START Data

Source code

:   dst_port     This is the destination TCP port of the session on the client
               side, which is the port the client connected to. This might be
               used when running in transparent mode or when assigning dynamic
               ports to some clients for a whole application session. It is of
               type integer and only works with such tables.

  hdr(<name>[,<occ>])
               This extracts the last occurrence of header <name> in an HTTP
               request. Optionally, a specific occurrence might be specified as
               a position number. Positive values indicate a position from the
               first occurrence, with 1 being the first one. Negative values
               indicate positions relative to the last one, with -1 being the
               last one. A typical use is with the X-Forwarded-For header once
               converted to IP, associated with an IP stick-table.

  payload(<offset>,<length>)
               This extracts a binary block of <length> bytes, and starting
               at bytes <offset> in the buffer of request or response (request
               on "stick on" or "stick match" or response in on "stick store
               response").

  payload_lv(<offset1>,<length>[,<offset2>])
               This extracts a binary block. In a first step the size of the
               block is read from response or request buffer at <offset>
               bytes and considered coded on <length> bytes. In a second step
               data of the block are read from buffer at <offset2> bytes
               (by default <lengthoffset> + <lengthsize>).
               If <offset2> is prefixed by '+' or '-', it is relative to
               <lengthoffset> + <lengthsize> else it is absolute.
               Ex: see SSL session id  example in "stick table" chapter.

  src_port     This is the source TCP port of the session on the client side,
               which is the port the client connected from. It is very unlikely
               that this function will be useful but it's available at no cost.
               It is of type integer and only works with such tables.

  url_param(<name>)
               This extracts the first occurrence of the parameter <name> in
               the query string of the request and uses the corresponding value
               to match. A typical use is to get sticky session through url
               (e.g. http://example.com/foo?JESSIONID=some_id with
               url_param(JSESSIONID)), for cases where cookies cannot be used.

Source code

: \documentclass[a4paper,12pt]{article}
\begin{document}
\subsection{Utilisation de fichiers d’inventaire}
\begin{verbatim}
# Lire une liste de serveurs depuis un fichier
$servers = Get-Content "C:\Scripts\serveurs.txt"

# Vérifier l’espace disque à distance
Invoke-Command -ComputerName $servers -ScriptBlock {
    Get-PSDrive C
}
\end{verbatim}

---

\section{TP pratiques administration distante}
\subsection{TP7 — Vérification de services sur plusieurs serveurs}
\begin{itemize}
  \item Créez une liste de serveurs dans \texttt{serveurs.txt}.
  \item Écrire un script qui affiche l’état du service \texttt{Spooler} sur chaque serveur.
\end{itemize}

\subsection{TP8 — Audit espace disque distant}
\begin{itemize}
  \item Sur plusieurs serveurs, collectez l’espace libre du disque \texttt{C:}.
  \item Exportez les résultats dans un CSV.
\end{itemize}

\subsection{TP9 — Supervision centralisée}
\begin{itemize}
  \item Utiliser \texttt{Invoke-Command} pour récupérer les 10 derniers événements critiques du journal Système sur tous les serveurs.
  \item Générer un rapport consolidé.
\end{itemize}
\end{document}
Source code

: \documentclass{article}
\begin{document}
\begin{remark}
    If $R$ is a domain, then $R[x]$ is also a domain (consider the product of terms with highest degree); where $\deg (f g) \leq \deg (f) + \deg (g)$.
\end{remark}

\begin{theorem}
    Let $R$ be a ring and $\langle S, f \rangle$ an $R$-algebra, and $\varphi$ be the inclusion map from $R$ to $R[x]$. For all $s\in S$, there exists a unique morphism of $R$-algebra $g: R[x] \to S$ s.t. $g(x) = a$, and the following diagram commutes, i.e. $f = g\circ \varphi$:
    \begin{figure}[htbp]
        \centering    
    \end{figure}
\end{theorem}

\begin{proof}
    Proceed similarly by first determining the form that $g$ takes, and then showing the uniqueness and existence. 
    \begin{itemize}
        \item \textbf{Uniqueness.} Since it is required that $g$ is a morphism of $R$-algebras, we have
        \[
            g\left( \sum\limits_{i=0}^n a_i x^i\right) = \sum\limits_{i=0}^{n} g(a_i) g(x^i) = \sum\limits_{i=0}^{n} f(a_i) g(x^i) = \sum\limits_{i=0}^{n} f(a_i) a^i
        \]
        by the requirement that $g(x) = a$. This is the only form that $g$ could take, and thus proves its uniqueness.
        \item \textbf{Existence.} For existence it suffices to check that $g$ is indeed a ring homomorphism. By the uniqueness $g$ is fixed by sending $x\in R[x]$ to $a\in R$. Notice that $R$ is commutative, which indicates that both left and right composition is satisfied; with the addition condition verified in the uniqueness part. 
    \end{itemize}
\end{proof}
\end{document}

END Data

** Work to be completed **
Print again the lines of the entries above that fall between the line holding "<lengthoffset> + <lengthsize> else" and the line holding "that this function", inclusive, exactly as they stand.

** Solution to the problem **
               <lengthoffset> + <lengthsize> else it is absolute.
               Ex: see SSL session id  example in "stick table" chapter.

  src_port     This is the source TCP port of the session on the client side,
               which is the port the client connected from. It is very unlikely
               that this function will be useful but it's available at no cost.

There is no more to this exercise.